Pathway analysis and our previous findings in murine TCL models14 suggest that NF-κB mediates downstream of the TH-activated αvβ3 integrin signaling. We now confirm that in human TCLs, TH also induced the activation and therefore nuclear translocation of NF-κB (Figure 3E). Moreover, administration of the specific NF-κB inhibitor BAY-11-7082 significantly abrogated the upregulation of VEGFB and IL4 on both immature (CUTLL1) and mature (HuT78 and OCI-Ly12) TCL cell lines (Figure 3F). BAY-11-7082 alone was unable to decrease VEGFB or IL4 (Figure 3E).

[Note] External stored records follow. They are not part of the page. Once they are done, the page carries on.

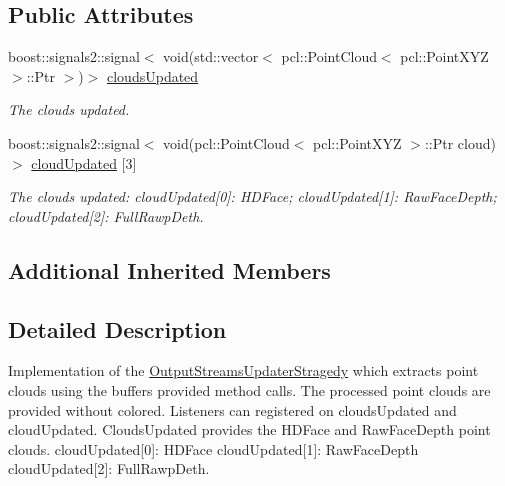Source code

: \subsection*{Public Attributes}
\begin{DoxyCompactItemize}
\item 
\hypertarget{class_uncolored_output_streams_updater_a74fe41eccc0f4a72ea0b185b385f33ef}{}boost\+::signals2\+::signal$<$ void(std\+::vector$<$ pcl\+::\+Point\+Cloud$<$ pcl\+::\+Point\+X\+Y\+Z $>$\+::Ptr $>$)$>$ \hyperlink{class_uncolored_output_streams_updater_a74fe41eccc0f4a72ea0b185b385f33ef}{clouds\+Updated}\label{class_uncolored_output_streams_updater_a74fe41eccc0f4a72ea0b185b385f33ef}

\begin{DoxyCompactList}\small\item\em The clouds updated. \end{DoxyCompactList}\item 
\hypertarget{class_uncolored_output_streams_updater_aacae572a80c079c7305d629de2a63773}{}boost\+::signals2\+::signal$<$ void(pcl\+::\+Point\+Cloud$<$ pcl\+::\+Point\+X\+Y\+Z $>$\+::Ptr cloud)$>$ \hyperlink{class_uncolored_output_streams_updater_aacae572a80c079c7305d629de2a63773}{cloud\+Updated} \mbox{[}3\mbox{]}\label{class_uncolored_output_streams_updater_aacae572a80c079c7305d629de2a63773}

\begin{DoxyCompactList}\small\item\em The clouds updated\+: cloud\+Updated\mbox{[}0\mbox{]}\+: H\+D\+Face; cloud\+Updated\mbox{[}1\mbox{]}\+: Raw\+Face\+Depth; cloud\+Updated\mbox{[}2\mbox{]}\+: Full\+Rawp\+Deth. \end{DoxyCompactList}\end{DoxyCompactItemize}
\subsection*{Additional Inherited Members}


\subsection{Detailed Description}
Implementation of the \hyperlink{class_output_streams_updater_stragedy}{Output\+Streams\+Updater\+Stragedy} which extracts point clouds using the buffers provided method calls. The processed point clouds are provided without colored. Listeners can registered on clouds\+Updated and cloud\+Updated. Clouds\+Updated provides the H\+D\+Face and Raw\+Face\+Depth point clouds. cloud\+Updated\mbox{[}0\mbox{]}\+: H\+D\+Face cloud\+Updated\mbox{[}1\mbox{]}\+: Raw\+Face\+Depth cloud\+Updated\mbox{[}2\mbox{]}\+: Full\+Rawp\+Deth. 

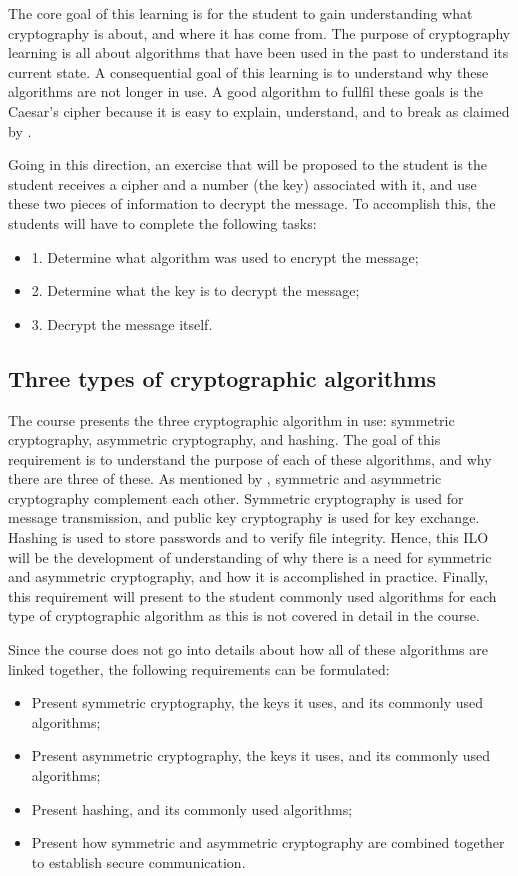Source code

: \documentclass{l4proj}
\begin{document}
The core goal of this learning is for the student to gain understanding what cryptography is about, and where it has come from.
The purpose of cryptography learning is all about algorithms that have been used in the past to understand its current state.
A consequential goal of this learning is to understand why these algorithms are not longer in use.
A good algorithm to fullfil these goals is the Caesar's cipher because it is easy to explain, 
understand, and to break as claimed by \citet{anderson_security_2008}.

Going in this direction, an exercise that will be proposed to the student is
the student receives a cipher and a number (the key) associated with it, and use these two pieces of information to decrypt the message.
To accomplish this, the students will have to complete the following tasks:
\begin{itemize}
    \item 1. Determine what algorithm was used to encrypt the message;
    \item 2. Determine what the key is to decrypt the message;
    \item 3. Decrypt the message itself.
\end{itemize}

\subsection{Three types of cryptographic algorithms}

The course presents the three cryptographic algorithm in use: symmetric cryptography,
asymmetric cryptography, and hashing. 
The goal of this requirement is to understand the purpose of each of these algorithms,
and why there are three of these. As mentioned by \citet{kessler_overview_2016},
symmetric and asymmetric cryptography complement each other. 
Symmetric cryptography is used for message transmission, and public key cryptography 
is used for key exchange. Hashing is used to store passwords and to verify file integrity.
Hence, this ILO will be the development of understanding of why there is a need for symmetric and asymmetric
cryptography, and how it is accomplished in practice.
Finally, this requirement will present to the student commonly used algorithms for each
type of cryptographic algorithm as this is not covered in detail in the course.

Since the course does not go into details about how all of these algorithms are 
linked together, the following requirements can be formulated:
\begin{itemize}
    \item Present symmetric cryptography, the keys it uses, and its commonly used algorithms;
    \item Present asymmetric cryptography, the keys it uses, and its commonly used algorithms;
    \item Present hashing, and its commonly used algorithms;
    \item Present how symmetric and asymmetric cryptography are combined together
    to establish secure communication.
\end{itemize}
\end{document}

This suggests that NF-κB is downstream of TH-activated αvβ3 integrin signaling and regulates the transcription of genes involved in proliferation and angiogenesis.
TH-activated integrin αvβ3 induces VEGF expression and activity
VEGF expression and angiogenesis correlate with survival and prognosis in PTCL-NOS and AITL patients.18-20 VEGFB is a member of a larger family of growth factors that also includes VEGFA, VEGFC, VEGFD, and PLGF.21 In addition to VEGFB, the only member expressed in samples of a series of TCL patients (74 PTCL-NOS, 30 ALCL-ALK positive, 24 ALCL-ALK negative, and 41 AITL) was VEGFA (supplemental Figure 4A). Therefore, we analyzed whether VEGFA, like VEGFB, was under the control of integrin αvβ3 in TCL. We transfected CUTTL1 cells with either si-ITGAV or si-ITGB3 (vs si-CT) followed by TH stimulation. Similar to IL-4 and VEGFB, VEGFA was upregulated upon TH stimulation, exclusively in cells with intact integrin αvβ3 dimer (supplemental Figure 4B), indicating that this member is also part of the integrin αvβ3–dependent VEGF family in TCLs. Moreover, NF-κB inhibition using BAY-11-7082 abrogated this effect (supplemental Figure 4C). To determine whether this association was present in our series of TCL patients, we analyzed the expression of THRA, ITGAV, and ITGB3 (supplemental Figure 5A-C) and the correlation between VEGFA and VEGFB vs ITGAV and ITGB3 (supplemental Figure 5D). We observed a statistically significant positive correlation between ITGAV and ITGB3 with VEGFB and VEGFA in almost all of the TCL subtypes (Figure 4A and supplemental Figure 5D), suggesting a functional association in primary lesions.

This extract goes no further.